Gevas v. Mclaughlin

Decision Date09 December 2010
Docket NumberNo. 08-1379,08-1379
PartiesDAVID GEVAS, Plaintiff, v. C. MCLAUGHLIN, et al., Defendants.
CourtU.S. District Court — Central District of Illinois
MEMORANDUM OPINION AND ORDER

Before the court are Defendants, Geraldo Acevedo, Nicholas Bryan, Michael Chapin, Richard Hall, Duane Price, Cornealious Sanders, David Unsworth and Roger E. Walker, Jr.'s Motion for Partial Summary Judgment [125], Paintiff's response [132] and Defendants' reply [134]. Defendants move for partial summary judgment pursuant to Federal Rules of Civil Procedure 56(b) and Local Rule 7.1(D) and submits their Memorandum of Law in Support of Defendants' Motion for Partial Summary Judgment.

Background

Plaintiff, an inmate incarcerated in the Illinois Department of Corrections, has filed suit pursuant to 42 U.S.C. §1983, for violations of his civil rights. Plaintiff alleges that Defendants failed to protect him from assault by another inmate. Specifically, Plaintiff was involved in an altercation with his cell mate, Inmate Adkins, on May 29, 2008, wherein he was stabbed in the neck with a pen. Defendants assert that they are entitled to summary judgment because 1) Plaintiff admits Defendants Sanders and Hall are not a part of this failure to protect case, 2) Plaintiff did not inform Defendants Chapin, Price, Unsworth or Bryan that he needed to be protected from Inmate Adkins, 3) Defendant Walker did not personally sign off on inmate grievances, and therefore is not personally involved in the allegations and 4) Defendant Acevedo does not personally review mail from inmates, and therefore is not personally involved in the allegations.
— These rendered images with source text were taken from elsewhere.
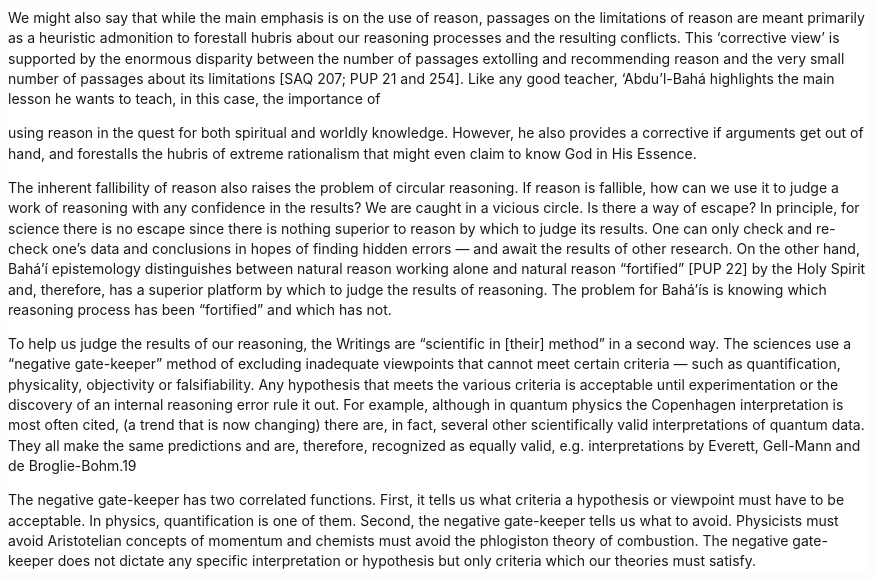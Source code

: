 We might also say that while the main emphasis is on the use
of reason, passages on the limitations of reason are meant
primarily as a heuristic admonition to forestall hubris about our
reasoning processes and the resulting conflicts. This ‘corrective
view’ is supported by the enormous disparity between the
number of passages extolling and recommending reason and the
very small number of passages about its limitations [SAQ 207; PUP
21 and 254]. Like any good teacher, ‘Abdu’l-Bahá highlights the
main lesson he wants to teach, in this case, the importance of

using reason in the quest for both spiritual and worldly
knowledge. However, he also provides a corrective if arguments
get out of hand, and forestalls the hubris of extreme rationalism
that might even claim to know God in His Essence.

The inherent fallibility of reason also raises the problem of
circular reasoning. If reason is fallible, how can we use it to
judge a work of reasoning with any confidence in the results?
We are caught in a vicious circle. Is there a way of escape? In
principle, for science there is no escape since there is nothing
superior to reason by which to judge its results. One can only
check and re-check one’s data and conclusions in hopes of
finding hidden errors — and await the results of other research.
On the other hand, Bahá’í epistemology distinguishes between
natural reason working alone and natural reason “fortified” [PUP
22] by the Holy Spirit and, therefore, has a superior platform by
which to judge the results of reasoning. The problem for Bahá’ís
is knowing which reasoning process has been “fortified” and
which has not.

To help us judge the results of our reasoning, the Writings
are “scientific in [their] method” in a second way. The sciences
use a “negative gate-keeper” method of excluding inadequate
viewpoints that cannot meet certain criteria — such as
quantification, physicality, objectivity or falsifiability. Any
hypothesis that meets the various criteria is acceptable until
experimentation or the discovery of an internal reasoning error
rule it out. For example, although in quantum physics the
Copenhagen interpretation is most often cited, (a trend that is
now changing) there are, in fact, several other scientifically
valid interpretations of quantum data. They all make the same
predictions and are, therefore, recognized as equally valid, e.g.
interpretations by Everett, Gell-Mann and de Broglie-Bohm.19

The negative gate-keeper has two correlated functions. First,
it tells us what criteria a hypothesis or viewpoint must have to
be acceptable. In physics, quantification is one of them.
Second, the negative gate-keeper tells us what to avoid.
Physicists must avoid Aristotelian concepts of momentum and
chemists must avoid the phlogiston theory of combustion. The
negative gate-keeper does not dictate any specific interpretation
or hypothesis but only criteria which our theories must satisfy.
Undisputed Material Facts1

1. Plaintiff was involved in an altercation with his cell mate Inmate Adkins on May 29, 2008, wherein he was stabbed in the neck with a pen. (Deposition of Plaintiff p.11, attached as Exhibit A and Incident Report, attached as Exhibit B).

2. Plaintiff admits that Defendant Sanders is not a part of his failure to protect claim. (Exhibit A p. 52 ¶16-19).

3. Plaintiff admits that Defendant Hall is not a part of his failure to protect claim. (Exhibit A p. 22-23).

4. Plaintiff did not tell Defendant Chapin that he was afraid of Adkins or that Adkins had made any threats to him prior to the May 29, 2008 altercation. (Exhibit A, pp. 21-22).

5. Plaintiff did not tell Defendant Price that he feared for his safety prior to the May 29, 2008 altercation. (Exhibit A, p. 50).

6. Plaintiff did not have any communications with Defendant Unsworth prior to the May 29, 2008 altercation. (Exhibit A, p. 60 ¶6-15).

7. Plaintiff did not have any communications with Defendant Bryan about inmate Adkins prior to May 29, 2008. (Exhibit A, p. 79 ¶19-21).

8. Plaintiff had no communications with Defendant Walker, other than through the grievance process. (Exhibit A, p. 63).

9. Defendant Walker is a part of Plaintiff s failure to protect claim because he denied Plaintiff's grievances.2 (Exhibit A, p.63),

10. As the former Director of the Illinois Department of Corrections, Defendant Walker did not personally sign letters from the ARB that addressed inmate grievances. Terri Anderson signed Roger E. Walker Jr.'s name on letters from the Administrative Review Board that addressed inmate grievances, as indicated by her initials below Defendant Walker's signature. Terri Anderson had the authority to review and sign on the Director's behalf as an administrative designee. (Affidavit of Terri Anderson, attached as Exhibit C).

11. Plaintiff's only communications with Defendant Acevedo were two letters sent to him on May 23rd and May 26th. (Exhibit A, p. 73).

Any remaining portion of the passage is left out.